* Task instructions: Extract all data as written.

* Available data:
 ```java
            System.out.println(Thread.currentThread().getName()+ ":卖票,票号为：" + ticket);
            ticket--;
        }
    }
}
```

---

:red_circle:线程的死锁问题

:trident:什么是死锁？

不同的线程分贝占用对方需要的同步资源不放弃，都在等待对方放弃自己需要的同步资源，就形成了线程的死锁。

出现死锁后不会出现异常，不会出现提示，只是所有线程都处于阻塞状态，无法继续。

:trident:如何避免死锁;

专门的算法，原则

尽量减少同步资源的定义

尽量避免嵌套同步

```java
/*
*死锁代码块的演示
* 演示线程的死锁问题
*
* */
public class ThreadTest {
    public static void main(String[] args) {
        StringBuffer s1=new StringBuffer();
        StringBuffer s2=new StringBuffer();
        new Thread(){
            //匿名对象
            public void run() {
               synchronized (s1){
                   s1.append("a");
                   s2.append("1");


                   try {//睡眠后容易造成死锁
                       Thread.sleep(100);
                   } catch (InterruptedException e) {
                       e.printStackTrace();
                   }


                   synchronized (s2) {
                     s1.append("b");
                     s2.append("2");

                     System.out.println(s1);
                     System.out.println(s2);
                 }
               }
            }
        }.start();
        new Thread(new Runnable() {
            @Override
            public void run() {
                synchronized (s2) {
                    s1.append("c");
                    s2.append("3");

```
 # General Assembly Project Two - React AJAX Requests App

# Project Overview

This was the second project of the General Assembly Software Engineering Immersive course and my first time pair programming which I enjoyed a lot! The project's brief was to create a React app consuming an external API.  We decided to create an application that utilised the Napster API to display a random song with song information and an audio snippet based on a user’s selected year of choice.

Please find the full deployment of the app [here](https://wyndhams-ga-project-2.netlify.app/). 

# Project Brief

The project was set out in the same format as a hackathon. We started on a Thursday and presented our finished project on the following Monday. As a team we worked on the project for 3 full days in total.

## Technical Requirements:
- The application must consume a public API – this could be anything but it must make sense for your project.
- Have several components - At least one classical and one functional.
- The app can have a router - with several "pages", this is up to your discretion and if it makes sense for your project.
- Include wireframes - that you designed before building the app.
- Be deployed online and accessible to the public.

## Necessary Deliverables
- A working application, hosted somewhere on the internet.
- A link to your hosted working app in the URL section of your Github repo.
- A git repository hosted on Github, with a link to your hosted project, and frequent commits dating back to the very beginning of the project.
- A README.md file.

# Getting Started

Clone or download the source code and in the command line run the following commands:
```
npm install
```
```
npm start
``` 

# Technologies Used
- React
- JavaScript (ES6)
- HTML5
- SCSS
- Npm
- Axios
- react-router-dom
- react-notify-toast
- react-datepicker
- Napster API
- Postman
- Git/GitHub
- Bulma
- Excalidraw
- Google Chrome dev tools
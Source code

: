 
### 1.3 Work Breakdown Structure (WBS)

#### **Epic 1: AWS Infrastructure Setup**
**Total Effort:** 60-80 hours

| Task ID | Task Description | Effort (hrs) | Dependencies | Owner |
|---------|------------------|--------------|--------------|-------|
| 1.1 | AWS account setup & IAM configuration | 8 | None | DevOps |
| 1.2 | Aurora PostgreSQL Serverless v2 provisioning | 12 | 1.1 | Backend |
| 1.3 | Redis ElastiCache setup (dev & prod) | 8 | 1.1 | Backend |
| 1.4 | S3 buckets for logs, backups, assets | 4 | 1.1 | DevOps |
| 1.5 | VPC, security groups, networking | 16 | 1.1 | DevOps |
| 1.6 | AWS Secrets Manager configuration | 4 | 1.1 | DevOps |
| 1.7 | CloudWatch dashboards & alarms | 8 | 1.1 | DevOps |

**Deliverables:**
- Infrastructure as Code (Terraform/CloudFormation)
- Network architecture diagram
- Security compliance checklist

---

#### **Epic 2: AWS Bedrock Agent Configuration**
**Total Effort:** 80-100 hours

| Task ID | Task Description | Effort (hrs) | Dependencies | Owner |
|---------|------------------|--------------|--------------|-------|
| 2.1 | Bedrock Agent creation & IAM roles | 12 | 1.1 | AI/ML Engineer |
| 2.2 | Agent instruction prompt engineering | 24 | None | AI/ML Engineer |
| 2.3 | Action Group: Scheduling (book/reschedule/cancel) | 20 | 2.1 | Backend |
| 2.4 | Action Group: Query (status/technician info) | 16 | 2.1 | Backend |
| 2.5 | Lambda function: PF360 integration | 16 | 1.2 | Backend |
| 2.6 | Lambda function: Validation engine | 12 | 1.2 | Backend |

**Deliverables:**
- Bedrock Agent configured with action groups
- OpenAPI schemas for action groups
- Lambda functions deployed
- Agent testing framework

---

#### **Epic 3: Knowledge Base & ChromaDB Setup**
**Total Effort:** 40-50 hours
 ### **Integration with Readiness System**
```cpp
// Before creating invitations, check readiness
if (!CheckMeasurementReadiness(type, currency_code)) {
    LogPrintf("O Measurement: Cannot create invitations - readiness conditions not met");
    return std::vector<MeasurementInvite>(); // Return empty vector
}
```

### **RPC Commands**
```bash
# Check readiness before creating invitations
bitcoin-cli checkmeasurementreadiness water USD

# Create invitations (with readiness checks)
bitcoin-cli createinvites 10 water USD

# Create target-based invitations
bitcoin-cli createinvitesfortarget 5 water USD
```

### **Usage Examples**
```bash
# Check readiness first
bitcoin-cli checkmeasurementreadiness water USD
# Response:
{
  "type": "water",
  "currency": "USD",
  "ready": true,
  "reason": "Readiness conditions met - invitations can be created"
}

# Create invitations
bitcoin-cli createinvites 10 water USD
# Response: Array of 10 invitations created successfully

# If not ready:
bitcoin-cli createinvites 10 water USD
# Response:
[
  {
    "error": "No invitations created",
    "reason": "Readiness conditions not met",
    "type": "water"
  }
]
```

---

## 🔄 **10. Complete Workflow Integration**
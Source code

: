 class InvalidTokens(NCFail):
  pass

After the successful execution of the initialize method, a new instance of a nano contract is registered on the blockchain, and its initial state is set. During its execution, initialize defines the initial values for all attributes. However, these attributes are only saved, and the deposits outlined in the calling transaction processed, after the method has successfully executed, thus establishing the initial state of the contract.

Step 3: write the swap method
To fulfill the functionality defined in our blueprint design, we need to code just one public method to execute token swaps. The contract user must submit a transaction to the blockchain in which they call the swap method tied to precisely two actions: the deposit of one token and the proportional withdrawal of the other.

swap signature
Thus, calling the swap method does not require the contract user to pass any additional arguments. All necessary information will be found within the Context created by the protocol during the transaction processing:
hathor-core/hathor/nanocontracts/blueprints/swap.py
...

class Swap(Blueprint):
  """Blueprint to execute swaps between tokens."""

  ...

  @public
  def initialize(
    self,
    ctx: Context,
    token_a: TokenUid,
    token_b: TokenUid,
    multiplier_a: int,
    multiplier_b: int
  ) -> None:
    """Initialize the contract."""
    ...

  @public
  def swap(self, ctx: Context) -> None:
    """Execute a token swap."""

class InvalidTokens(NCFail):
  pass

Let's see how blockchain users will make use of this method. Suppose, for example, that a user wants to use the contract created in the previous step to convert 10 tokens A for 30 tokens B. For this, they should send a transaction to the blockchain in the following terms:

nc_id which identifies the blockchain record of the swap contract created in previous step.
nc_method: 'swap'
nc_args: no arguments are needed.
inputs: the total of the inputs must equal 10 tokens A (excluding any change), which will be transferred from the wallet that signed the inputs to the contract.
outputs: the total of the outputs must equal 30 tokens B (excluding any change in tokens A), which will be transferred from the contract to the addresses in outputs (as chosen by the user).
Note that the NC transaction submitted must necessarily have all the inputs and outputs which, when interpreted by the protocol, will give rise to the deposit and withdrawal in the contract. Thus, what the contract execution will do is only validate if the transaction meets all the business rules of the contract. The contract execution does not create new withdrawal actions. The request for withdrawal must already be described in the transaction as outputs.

* Answer space:
 ```java
            System.out.println(Thread.currentThread().getName()+ ":卖票,票号为：" + ticket);
            ticket--;
        }
    }
}
```

---

:red_circle:线程的死锁问题

:trident:什么是死锁？

不同的线程分贝占用对方需要的同步资源不放弃，都在等待对方放弃自己需要的同步资源，就形成了线程的死锁。

出现死锁后不会出现异常，不会出现提示，只是所有线程都处于阻塞状态，无法继续。

:trident:如何避免死锁;

专门的算法，原则

尽量减少同步资源的定义

尽量避免嵌套同步

```java
/*
*死锁代码块的演示
* 演示线程的死锁问题
*
* */
public class ThreadTest {
    public static void main(String[] args) {
        StringBuffer s1=new StringBuffer();
        StringBuffer s2=new StringBuffer();
        new Thread(){
            //匿名对象
            public void run() {
               synchronized (s1){
                   s1.append("a");
                   s2.append("1");


                   try {//睡眠后容易造成死锁
                       Thread.sleep(100);
                   } catch (InterruptedException e) {
                       e.printStackTrace();
                   }


                   synchronized (s2) {
                     s1.append("b");
                     s2.append("2");

                     System.out.println(s1);
                     System.out.println(s2);
                 }
               }
            }
        }.start();
        new Thread(new Runnable() {
            @Override
            public void run() {
                synchronized (s2) {
                    s1.append("c");
                    s2.append("3");

```
 # General Assembly Project Two - React AJAX Requests App

# Project Overview

This was the second project of the General Assembly Software Engineering Immersive course and my first time pair programming which I enjoyed a lot! The project's brief was to create a React app consuming an external API.  We decided to create an application that utilised the Napster API to display a random song with song information and an audio snippet based on a user’s selected year of choice.

Please find the full deployment of the app [here](https://wyndhams-ga-project-2.netlify.app/). 

# Project Brief

The project was set out in the same format as a hackathon. We started on a Thursday and presented our finished project on the following Monday. As a team we worked on the project for 3 full days in total.

## Technical Requirements:
- The application must consume a public API – this could be anything but it must make sense for your project.
- Have several components - At least one classical and one functional.
- The app can have a router - with several "pages", this is up to your discretion and if it makes sense for your project.
- Include wireframes - that you designed before building the app.
- Be deployed online and accessible to the public.

## Necessary Deliverables
- A working application, hosted somewhere on the internet.
- A link to your hosted working app in the URL section of your Github repo.
- A git repository hosted on Github, with a link to your hosted project, and frequent commits dating back to the very beginning of the project.
- A README.md file.

# Getting Started

Clone or download the source code and in the command line run the following commands:
```
npm install
```
```
npm start
``` 

# Technologies Used
- React
- JavaScript (ES6)
- HTML5
- SCSS
- Npm
- Axios
- react-router-dom
- react-notify-toast
- react-datepicker
- Napster API
- Postman
- Git/GitHub
- Bulma
- Excalidraw
- Google Chrome dev tools
Source code

: 
### 1.3 Work Breakdown Structure (WBS)

#### **Epic 1: AWS Infrastructure Setup**
**Total Effort:** 60-80 hours

| Task ID | Task Description | Effort (hrs) | Dependencies | Owner |
|---------|------------------|--------------|--------------|-------|
| 1.1 | AWS account setup & IAM configuration | 8 | None | DevOps |
| 1.2 | Aurora PostgreSQL Serverless v2 provisioning | 12 | 1.1 | Backend |
| 1.3 | Redis ElastiCache setup (dev & prod) | 8 | 1.1 | Backend |
| 1.4 | S3 buckets for logs, backups, assets | 4 | 1.1 | DevOps |
| 1.5 | VPC, security groups, networking | 16 | 1.1 | DevOps |
| 1.6 | AWS Secrets Manager configuration | 4 | 1.1 | DevOps |
| 1.7 | CloudWatch dashboards & alarms | 8 | 1.1 | DevOps |

**Deliverables:**
- Infrastructure as Code (Terraform/CloudFormation)
- Network architecture diagram
- Security compliance checklist

---

#### **Epic 2: AWS Bedrock Agent Configuration**
**Total Effort:** 80-100 hours

| Task ID | Task Description | Effort (hrs) | Dependencies | Owner |
|---------|------------------|--------------|--------------|-------|
| 2.1 | Bedrock Agent creation & IAM roles | 12 | 1.1 | AI/ML Engineer |
| 2.2 | Agent instruction prompt engineering | 24 | None | AI/ML Engineer |
| 2.3 | Action Group: Scheduling (book/reschedule/cancel) | 20 | 2.1 | Backend |
| 2.4 | Action Group: Query (status/technician info) | 16 | 2.1 | Backend |
| 2.5 | Lambda function: PF360 integration | 16 | 1.2 | Backend |
| 2.6 | Lambda function: Validation engine | 12 | 1.2 | Backend |

**Deliverables:**
- Bedrock Agent configured with action groups
- OpenAPI schemas for action groups
- Lambda functions deployed
- Agent testing framework

---

#### **Epic 3: Knowledge Base & ChromaDB Setup**
**Total Effort:** 40-50 hours
 ### **Integration with Readiness System**
```cpp
// Before creating invitations, check readiness
if (!CheckMeasurementReadiness(type, currency_code)) {
    LogPrintf("O Measurement: Cannot create invitations - readiness conditions not met");
    return std::vector<MeasurementInvite>(); // Return empty vector
}
```

### **RPC Commands**
```bash
# Check readiness before creating invitations
bitcoin-cli checkmeasurementreadiness water USD

# Create invitations (with readiness checks)
bitcoin-cli createinvites 10 water USD

# Create target-based invitations
bitcoin-cli createinvitesfortarget 5 water USD
```

### **Usage Examples**
```bash
# Check readiness first
bitcoin-cli checkmeasurementreadiness water USD
# Response:
{
  "type": "water",
  "currency": "USD",
  "ready": true,
  "reason": "Readiness conditions met - invitations can be created"
}

# Create invitations
bitcoin-cli createinvites 10 water USD
# Response: Array of 10 invitations created successfully

# If not ready:
bitcoin-cli createinvites 10 water USD
# Response:
[
  {
    "error": "No invitations created",
    "reason": "Readiness conditions not met",
    "type": "water"
  }
]
```

---

## 🔄 **10. Complete Workflow Integration**
Source code

: class InvalidTokens(NCFail):
  pass

After the successful execution of the initialize method, a new instance of a nano contract is registered on the blockchain, and its initial state is set. During its execution, initialize defines the initial values for all attributes. However, these attributes are only saved, and the deposits outlined in the calling transaction processed, after the method has successfully executed, thus establishing the initial state of the contract.

Step 3: write the swap method
To fulfill the functionality defined in our blueprint design, we need to code just one public method to execute token swaps. The contract user must submit a transaction to the blockchain in which they call the swap method tied to precisely two actions: the deposit of one token and the proportional withdrawal of the other.

swap signature
Thus, calling the swap method does not require the contract user to pass any additional arguments. All necessary information will be found within the Context created by the protocol during the transaction processing:
hathor-core/hathor/nanocontracts/blueprints/swap.py
...

class Swap(Blueprint):
  """Blueprint to execute swaps between tokens."""

  ...

  @public
  def initialize(
    self,
    ctx: Context,
    token_a: TokenUid,
    token_b: TokenUid,
    multiplier_a: int,
    multiplier_b: int
  ) -> None:
    """Initialize the contract."""
    ...

  @public
  def swap(self, ctx: Context) -> None:
    """Execute a token swap."""

class InvalidTokens(NCFail):
  pass

Let's see how blockchain users will make use of this method. Suppose, for example, that a user wants to use the contract created in the previous step to convert 10 tokens A for 30 tokens B. For this, they should send a transaction to the blockchain in the following terms:

nc_id which identifies the blockchain record of the swap contract created in previous step.
nc_method: 'swap'
nc_args: no arguments are needed.
inputs: the total of the inputs must equal 10 tokens A (excluding any change), which will be transferred from the wallet that signed the inputs to the contract.
outputs: the total of the outputs must equal 30 tokens B (excluding any change in tokens A), which will be transferred from the contract to the addresses in outputs (as chosen by the user).
Note that the NC transaction submitted must necessarily have all the inputs and outputs which, when interpreted by the protocol, will give rise to the deposit and withdrawal in the contract. Thus, what the contract execution will do is only validate if the transaction meets all the business rules of the contract. The contract execution does not create new withdrawal actions. The request for withdrawal must already be described in the transaction as outputs.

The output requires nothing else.